Muhittin AKBEL / EGEDESONSÖZ - Türkiye ekonomisinde yaşanan sıkıntılar, sanayi üretimini de zora sokarken, ülkede son dönemde konkordato furyası esmeye başladı. KonkordatoTakip.com verilerine göre, kasım ayında mahkemeler 152 konkordato dosyası için geçici mühlet kararı verdi. Böylece yılın ilk 11 ayında toplam başvuru sayısı 1504’e ulaştı ve 2019 yılında kaydedilen 1387 başvuruluk rekor kırılmış oldu. Bu dönemde, 683 dosya için kesin mühlet kararı çıkarken, 612 başvuru reddedildi ve 71 firmanın konkordato talebi kabul edildi. Aynı süreçte İzmir’de 106 konkordato başvurusu gerçekleşirken, 30 şirketin başvurusu kabul edildi; 76 firmaya da geçici mühlet verildi.

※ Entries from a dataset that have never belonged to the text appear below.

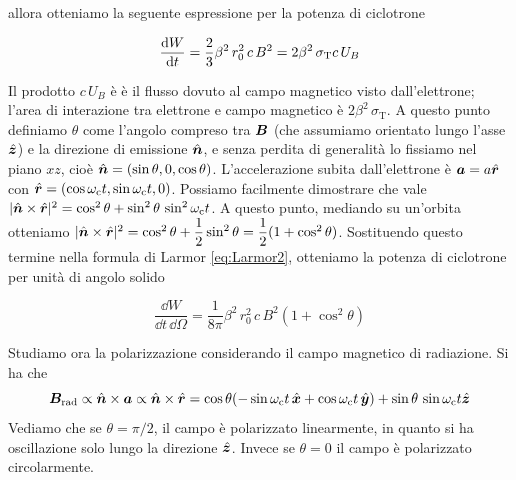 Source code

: allora otteniamo la seguente espressione per la potenza di ciclotrone
\begin{EQ}
\begin{equation}
\dfrac{\mathrm{d} {W}}{\mathrm{d} {t}} = \dfrac{2}{3}\beta^2\, r_0^2 \, c\, B^2 = 2 \beta^2 \, \sigma_\mathrm{T} c \, U_B \label{eq:Ciclotrone2}
\end{equation}
\end{EQ}
Il prodotto $c \, U_B$ è è il flusso dovuto al campo magnetico visto dall'elettrone; l'area di interazione tra elettrone e campo magnetico è $2 \beta^2 \, \sigma_\mathrm{T}$.
A questo punto definiamo $\theta$ come l'angolo compreso tra $\V{B}$ (che assumiamo orientato lungo l'asse $\vers{z}$) e la direzione di emissione $\vers{n}$, e senza perdita di generalità lo fissiamo nel piano $xz$, cioè $\vers{n}=(\sin\theta, 0, \cos\theta)$. L'accelerazione subita dall'elettrone è $\V{a} = a\vers{r}$ con $\vers{r} = (\cos\omega_\mathrm{c}t, \sin\omega_\mathrm{c}t, 0)$. Possiamo facilmente dimostrare che vale $|\vett{\hat{n}}{\hat{r}}|^2 = \cos^2\theta + \sin^2\theta \, \sin^2\omega_\mathrm{c}t$. A questo punto, mediando su un'orbita otteniamo $|\vett{\hat{n}}{\hat{r}}|^2 = \cos^2\theta + \inv{2}\sin^2\theta = \inv{2}(1+\cos^2\theta)$. Sostituendo questo termine nella formula di Larmor \ref{eq:Larmor2}, otteniamo la potenza di ciclotrone per unità di angolo solido 
\begin{EQ}
\begin{equation}
\dfrac{\dd W}{\dd t \, \dd \Omega}= \dfrac{1}{8\pi}\beta^2\, r_0^2 \, c\, B^2(1+\cos^2\theta) \label{eq:Ciclotrone1}
\end{equation}
\end{EQ}
Studiamo ora la polarizzazione considerando il campo magnetico di radiazione. Si ha che
\begin{equation}
\V{B}_\mathrm{rad} \propto \vett{\hat{n}}{a} \propto \vett{\hat{n}}{\hat{r}} = \cos\theta (-\sin\omega_\mathrm{c}t \, \vers{x} + \cos\omega_\mathrm{c}t \, \vers{y}) + \sin\theta \, \sin\omega_\mathrm{c}t \vers{z}
\end{equation}
Vediamo che se $\theta=\pi/2$, il campo è polarizzato linearmente, in quanto si ha oscillazione solo lungo la direzione $\vers{z}$. Invece se $\theta=0$ il campo è polarizzato circolarmente.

11 AYDA TEKSTİL SEKTÖRÜNDEN 86 ŞİRKET BAŞVURU YAPTI
Çoğu zaman inşaat sektörü konkordato başvurusunda ilk sırayı alırken, bu kez zirve tekstile geçti, inşaat ikinci sıraya indi. Finans sorunları ve üretimde yaşanan sıkıntılar, firmaları konkordatoya sevk ederken, konkordato başvurularındaki bu artış iş insanlarını karamsarlığa itiyor. KonkordatoTakip.com verilerine göre 2024’ün 11 aylık sürecinde tekstil sektöründen 86, inşaatta ise 83 konkordato başvurusu yapıldı. Üçüncü sırada 35 başvuruyla metal ürün imalatı ve 31 başvuru ile gıda takip etti. Firmalara tanınan 3 aylık geçici mühlet, kesin mühlet kararıyla 1 yılı aştığı öğrenildi. TOBB verilerine göre 2024’ün ilk 10 ayında kurulan şirket sayısı, bir önceki yıla yüzde 12,2 oranında azalırken, kapanan işyeri sayısının da yüzde 21,2 oranında artarak 21 bin 230’a ulaştığı ortaya çıktı. Tasfiye edilen şirketlerin sayısı da yüzde 7,5 artışla 23 bin 659 olduğu belirlendi.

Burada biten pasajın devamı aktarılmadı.